NOTE: As stated above, the 10% of the input matrices are NNZ, and they uniformly distributed over each matrix. This is different from the real matrices in which the NNZ show particular patterns such as clustering and symmetry. However, this should work as a good indication of the advantage/disadvantage of using this adaptive algorithm.
This section brefly describes each of the implementations tested with some key points in the code. Those are executed as part of the test program in test_sparse_matrix_vector.cpp. The top-level object in the 'main()' function is TestExecutorSPMV, which is a subclass of TestExecutor found in ../common/test_case_with_time_measurements.h. It manages one single test suite, which consists of test cases. It arranges the input data, allocates memory, executes each test case multiple times and measures the running times, cleans up, and reports the results. Each implementation type is implemented as a TestCaseSPMV, which is a subclass of TestCaseWithTimeMeasurements in ../common/test_case_with_time_measurements.h. The main part is implemented in TestCaseSPMV::run(), and it is the subject for the running time measurements.

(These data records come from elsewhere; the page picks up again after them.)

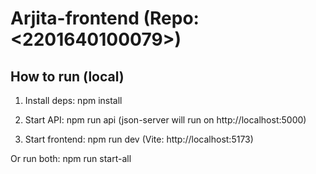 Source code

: # Arjita-frontend (Repo: <2201640100079>)

## How to run (local)
1. Install deps:
   npm install

2. Start API:
   npm run api
   (json-server will run on http://localhost:5000)

3. Start frontend:
   npm run dev
   (Vite: http://localhost:5173)

Or run both:
   npm run start-all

class TestCaseSPMV_baseline in test_sparse_matrix_vector.cpp
This is a straightforward C++ implementation with a loop as follows.
for (int i = 0; i < this->m_M; i++) {
this->m_output_vector[i] = 0.0;
for ( int j = this->m_csr_row_ptrs[i]; j < this->m_csr_row_ptrs[i+1]; j++ ){
this->m_output_vector[i] += ( this->m_csr_values[j] * this->m_csr_vector[ this->m_csr_columns[j] ] ) ;
}
}
class TestCaseSPMV_multithread in test_sparse_matrix_vector.cpp
This is based on BLOCK 1 1 and rows are distributed over multiple threads as follows.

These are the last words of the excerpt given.